The United States Department of Housing and Urban Development (HUD) is exploring the use of blockchain technology, as well as cryptocurrency, in its operations. Meetings have been held about using blockchain to track grants. Officials believe it could be the start of greater use of cryptocurrency throughout the federal government.
HUD handles billions in assistance and insures over a trillion in mortgages. The possibility of integrating blockchain with stablecoins was met with mixed reactions. While others doubted its usefulness, referring to it as risky and redundant, others believe blockchain can be applied to ensure grants can be monitored more effectively.
A former EY partner, Irving Dennis, is reportedly leading the push. EY is actively involved, with executives discussing the plan with HUD. The initiative aligns with the Trump administration’s broader pro-crypto stance. The White House has scheduled a crypto summit, expecting key industry figures to attend.
Some officials worry about using crypto for major federal grants. They point to its volatility, potential for financial speculation, and association with illicit activities. Blockchain supporters say the technology itself, separate from crypto, could enhance transparency.

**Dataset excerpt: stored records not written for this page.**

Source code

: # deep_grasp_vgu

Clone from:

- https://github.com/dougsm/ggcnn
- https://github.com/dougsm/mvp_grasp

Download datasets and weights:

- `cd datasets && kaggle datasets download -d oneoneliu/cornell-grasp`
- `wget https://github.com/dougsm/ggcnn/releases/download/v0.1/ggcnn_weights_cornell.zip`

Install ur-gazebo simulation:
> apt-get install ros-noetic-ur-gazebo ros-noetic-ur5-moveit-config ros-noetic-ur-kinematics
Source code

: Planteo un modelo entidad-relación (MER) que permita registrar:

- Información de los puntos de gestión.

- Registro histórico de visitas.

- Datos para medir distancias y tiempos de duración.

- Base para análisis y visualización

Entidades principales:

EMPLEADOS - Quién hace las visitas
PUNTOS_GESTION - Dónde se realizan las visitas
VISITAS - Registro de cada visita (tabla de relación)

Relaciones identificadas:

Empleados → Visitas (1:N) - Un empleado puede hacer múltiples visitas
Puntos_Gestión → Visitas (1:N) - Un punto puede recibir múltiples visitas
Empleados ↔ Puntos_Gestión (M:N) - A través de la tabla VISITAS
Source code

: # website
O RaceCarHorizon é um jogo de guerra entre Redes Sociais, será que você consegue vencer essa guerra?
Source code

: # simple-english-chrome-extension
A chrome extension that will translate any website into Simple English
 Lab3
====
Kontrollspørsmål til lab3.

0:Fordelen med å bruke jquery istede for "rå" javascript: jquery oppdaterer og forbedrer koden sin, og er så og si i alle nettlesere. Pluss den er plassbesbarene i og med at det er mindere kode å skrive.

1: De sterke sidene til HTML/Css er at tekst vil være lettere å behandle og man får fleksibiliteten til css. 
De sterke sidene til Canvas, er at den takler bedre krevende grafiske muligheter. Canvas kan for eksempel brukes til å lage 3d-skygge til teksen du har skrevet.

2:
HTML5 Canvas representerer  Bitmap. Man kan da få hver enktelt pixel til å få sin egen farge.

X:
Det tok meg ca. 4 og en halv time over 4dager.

Internal opposition to blockchain implementation
There is a memo at HUD in opposition to the plan in strong language. The memo calls blockchain deployment at the agency inefficient and risky. The memo says HUD already tracks grants effectively and blockchain will only complicate things.
Moreover, there was a proposal for a proof-of-concept to experiment with blockchain for the tracking of a specific grant. A finance official at HUD suggested using stablecoin payments and indicated that the concept could extend across the agency, including public housing programs.
Others see advantages. They think real-time reporting and increased precision might be advantageous for the beneficiaries. Others fear it is a perilous experiment with great risks. Previous federal attempts at blockchain integration have been only partially effective.
Experts are skeptical. Others warn of the fluctuation in the value of stablecoin, which may affect government money. Others indicate blockchain is ineffective when used outside of cryptocurrency exchanges. They are concerned with the use of vulnerable groups to pilot the technology.
In light of these talks, HUD officials continue to negotiate. The involvement of EY and the support of certain government officials indicate the idea is gaining traction. Nevertheless, if implemented, it might be a turning point in how federal agencies distribute funds. The outcome of these negotiations might decide the future of crypto adoption in government operations.